Records from a collection:
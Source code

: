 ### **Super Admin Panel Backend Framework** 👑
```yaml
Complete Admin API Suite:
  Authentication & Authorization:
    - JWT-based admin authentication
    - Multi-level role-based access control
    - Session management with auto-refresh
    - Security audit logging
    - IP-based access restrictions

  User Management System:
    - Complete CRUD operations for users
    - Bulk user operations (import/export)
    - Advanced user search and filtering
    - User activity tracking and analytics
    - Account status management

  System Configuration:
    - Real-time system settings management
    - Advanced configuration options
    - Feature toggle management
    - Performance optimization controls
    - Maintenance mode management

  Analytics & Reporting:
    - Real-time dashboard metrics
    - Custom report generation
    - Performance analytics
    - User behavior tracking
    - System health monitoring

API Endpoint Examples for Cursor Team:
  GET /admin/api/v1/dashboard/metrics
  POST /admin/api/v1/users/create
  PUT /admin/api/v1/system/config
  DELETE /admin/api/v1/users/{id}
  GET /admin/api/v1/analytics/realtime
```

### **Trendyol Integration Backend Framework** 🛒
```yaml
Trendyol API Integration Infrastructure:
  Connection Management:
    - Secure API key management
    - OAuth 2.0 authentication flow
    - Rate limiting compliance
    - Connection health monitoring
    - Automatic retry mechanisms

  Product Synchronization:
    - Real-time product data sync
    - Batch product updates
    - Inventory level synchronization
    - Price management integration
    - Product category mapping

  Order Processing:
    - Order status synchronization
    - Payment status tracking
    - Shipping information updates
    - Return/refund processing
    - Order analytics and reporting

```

> [Exercise]:
Please state how many lines in the data contain the word "dashboard", giving only that number.

> [Problem solution]:
2